» Work instructions: Would you write out the full listing exactly, without any pictures?

» Data under study:

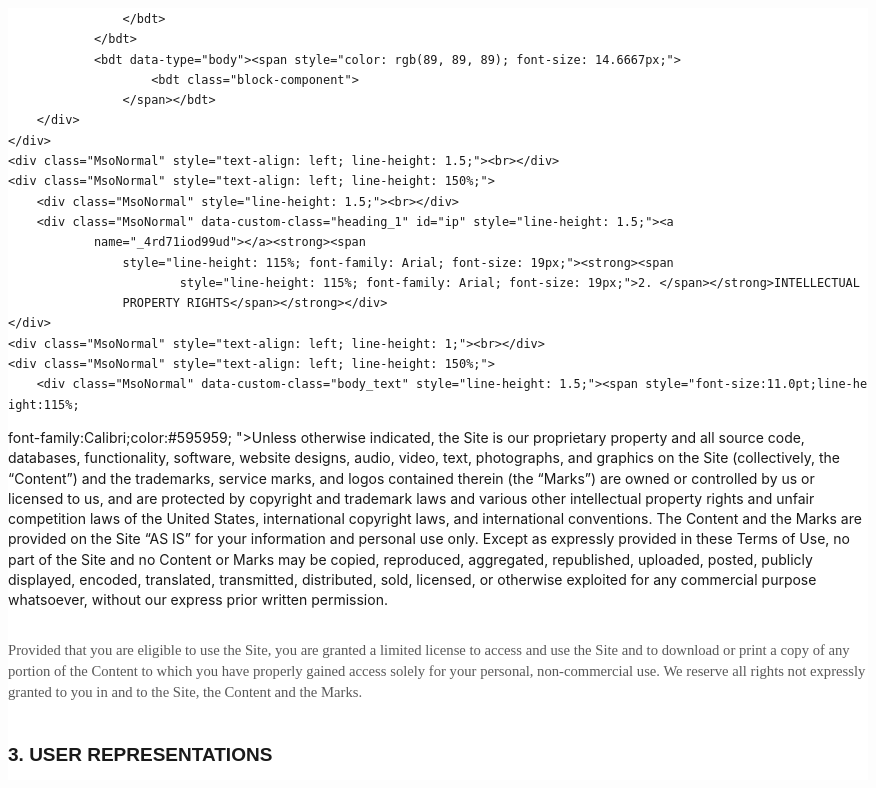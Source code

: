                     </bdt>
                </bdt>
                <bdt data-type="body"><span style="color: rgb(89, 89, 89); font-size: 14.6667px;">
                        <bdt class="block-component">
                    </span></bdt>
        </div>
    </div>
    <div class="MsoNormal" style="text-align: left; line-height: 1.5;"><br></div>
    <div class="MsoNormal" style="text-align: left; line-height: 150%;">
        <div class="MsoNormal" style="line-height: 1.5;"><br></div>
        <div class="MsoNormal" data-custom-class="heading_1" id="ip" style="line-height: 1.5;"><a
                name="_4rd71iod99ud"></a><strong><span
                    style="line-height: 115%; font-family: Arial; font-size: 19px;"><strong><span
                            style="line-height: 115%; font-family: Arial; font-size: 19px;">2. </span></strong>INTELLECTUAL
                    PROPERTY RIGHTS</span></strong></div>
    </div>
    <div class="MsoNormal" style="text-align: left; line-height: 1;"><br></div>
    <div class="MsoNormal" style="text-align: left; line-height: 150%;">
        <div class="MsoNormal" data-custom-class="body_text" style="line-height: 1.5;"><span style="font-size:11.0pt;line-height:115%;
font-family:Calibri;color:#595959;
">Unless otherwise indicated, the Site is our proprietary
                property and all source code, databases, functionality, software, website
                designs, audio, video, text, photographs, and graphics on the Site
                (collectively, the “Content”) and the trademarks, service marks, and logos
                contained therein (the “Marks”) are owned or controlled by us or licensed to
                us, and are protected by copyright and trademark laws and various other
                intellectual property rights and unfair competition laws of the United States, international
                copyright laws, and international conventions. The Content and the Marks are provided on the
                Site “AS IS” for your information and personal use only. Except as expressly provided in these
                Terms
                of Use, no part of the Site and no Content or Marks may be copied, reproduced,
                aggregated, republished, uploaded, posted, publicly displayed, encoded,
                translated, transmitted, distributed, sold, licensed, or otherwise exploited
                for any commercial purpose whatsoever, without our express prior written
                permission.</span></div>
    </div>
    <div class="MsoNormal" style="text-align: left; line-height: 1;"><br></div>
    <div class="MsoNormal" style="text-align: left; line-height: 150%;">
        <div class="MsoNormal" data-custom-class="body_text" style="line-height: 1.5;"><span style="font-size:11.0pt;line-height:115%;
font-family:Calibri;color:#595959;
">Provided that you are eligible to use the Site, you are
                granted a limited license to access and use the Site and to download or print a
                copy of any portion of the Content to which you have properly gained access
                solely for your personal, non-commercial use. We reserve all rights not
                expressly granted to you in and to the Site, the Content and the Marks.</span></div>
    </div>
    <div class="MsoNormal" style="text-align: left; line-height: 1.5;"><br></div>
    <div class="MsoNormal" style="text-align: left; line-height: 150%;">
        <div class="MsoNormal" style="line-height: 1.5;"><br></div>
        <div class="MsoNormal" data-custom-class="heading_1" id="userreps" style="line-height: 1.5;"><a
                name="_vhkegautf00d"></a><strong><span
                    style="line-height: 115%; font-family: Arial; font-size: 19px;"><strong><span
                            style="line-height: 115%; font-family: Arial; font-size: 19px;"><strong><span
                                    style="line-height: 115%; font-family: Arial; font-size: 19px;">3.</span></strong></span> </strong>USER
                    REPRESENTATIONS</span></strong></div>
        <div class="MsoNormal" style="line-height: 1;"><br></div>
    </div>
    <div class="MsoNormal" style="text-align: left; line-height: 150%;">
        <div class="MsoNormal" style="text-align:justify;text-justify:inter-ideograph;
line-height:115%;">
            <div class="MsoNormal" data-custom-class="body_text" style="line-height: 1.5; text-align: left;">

» Written answer:
Source code

:                     </bdt>
                </bdt>
                <bdt data-type="body"><span style="color: rgb(89, 89, 89); font-size: 14.6667px;">
                        <bdt class="block-component">
                    </span></bdt>
        </div>
    </div>
    <div class="MsoNormal" style="text-align: left; line-height: 1.5;"><br></div>
    <div class="MsoNormal" style="text-align: left; line-height: 150%;">
        <div class="MsoNormal" style="line-height: 1.5;"><br></div>
        <div class="MsoNormal" data-custom-class="heading_1" id="ip" style="line-height: 1.5;"><a
                name="_4rd71iod99ud"></a><strong><span
                    style="line-height: 115%; font-family: Arial; font-size: 19px;"><strong><span
                            style="line-height: 115%; font-family: Arial; font-size: 19px;">2. </span></strong>INTELLECTUAL
                    PROPERTY RIGHTS</span></strong></div>
    </div>
    <div class="MsoNormal" style="text-align: left; line-height: 1;"><br></div>
    <div class="MsoNormal" style="text-align: left; line-height: 150%;">
        <div class="MsoNormal" data-custom-class="body_text" style="line-height: 1.5;"><span style="font-size:11.0pt;line-height:115%;
font-family:Calibri;color:#595959;
">Unless otherwise indicated, the Site is our proprietary
                property and all source code, databases, functionality, software, website
                designs, audio, video, text, photographs, and graphics on the Site
                (collectively, the “Content”) and the trademarks, service marks, and logos
                contained therein (the “Marks”) are owned or controlled by us or licensed to
                us, and are protected by copyright and trademark laws and various other
                intellectual property rights and unfair competition laws of the United States, international
                copyright laws, and international conventions. The Content and the Marks are provided on the
                Site “AS IS” for your information and personal use only. Except as expressly provided in these
                Terms
                of Use, no part of the Site and no Content or Marks may be copied, reproduced,
                aggregated, republished, uploaded, posted, publicly displayed, encoded,
                translated, transmitted, distributed, sold, licensed, or otherwise exploited
                for any commercial purpose whatsoever, without our express prior written
                permission.</span></div>
    </div>
    <div class="MsoNormal" style="text-align: left; line-height: 1;"><br></div>
    <div class="MsoNormal" style="text-align: left; line-height: 150%;">
        <div class="MsoNormal" data-custom-class="body_text" style="line-height: 1.5;"><span style="font-size:11.0pt;line-height:115%;
font-family:Calibri;color:#595959;
">Provided that you are eligible to use the Site, you are
                granted a limited license to access and use the Site and to download or print a
                copy of any portion of the Content to which you have properly gained access
                solely for your personal, non-commercial use. We reserve all rights not
                expressly granted to you in and to the Site, the Content and the Marks.</span></div>
    </div>
    <div class="MsoNormal" style="text-align: left; line-height: 1.5;"><br></div>
    <div class="MsoNormal" style="text-align: left; line-height: 150%;">
        <div class="MsoNormal" style="line-height: 1.5;"><br></div>
        <div class="MsoNormal" data-custom-class="heading_1" id="userreps" style="line-height: 1.5;"><a
                name="_vhkegautf00d"></a><strong><span
                    style="line-height: 115%; font-family: Arial; font-size: 19px;"><strong><span
                            style="line-height: 115%; font-family: Arial; font-size: 19px;"><strong><span
                                    style="line-height: 115%; font-family: Arial; font-size: 19px;">3.</span></strong></span> </strong>USER
                    REPRESENTATIONS</span></strong></div>
        <div class="MsoNormal" style="line-height: 1;"><br></div>
    </div>
    <div class="MsoNormal" style="text-align: left; line-height: 150%;">
        <div class="MsoNormal" style="text-align:justify;text-justify:inter-ideograph;
line-height:115%;">
            <div class="MsoNormal" data-custom-class="body_text" style="line-height: 1.5; text-align: left;">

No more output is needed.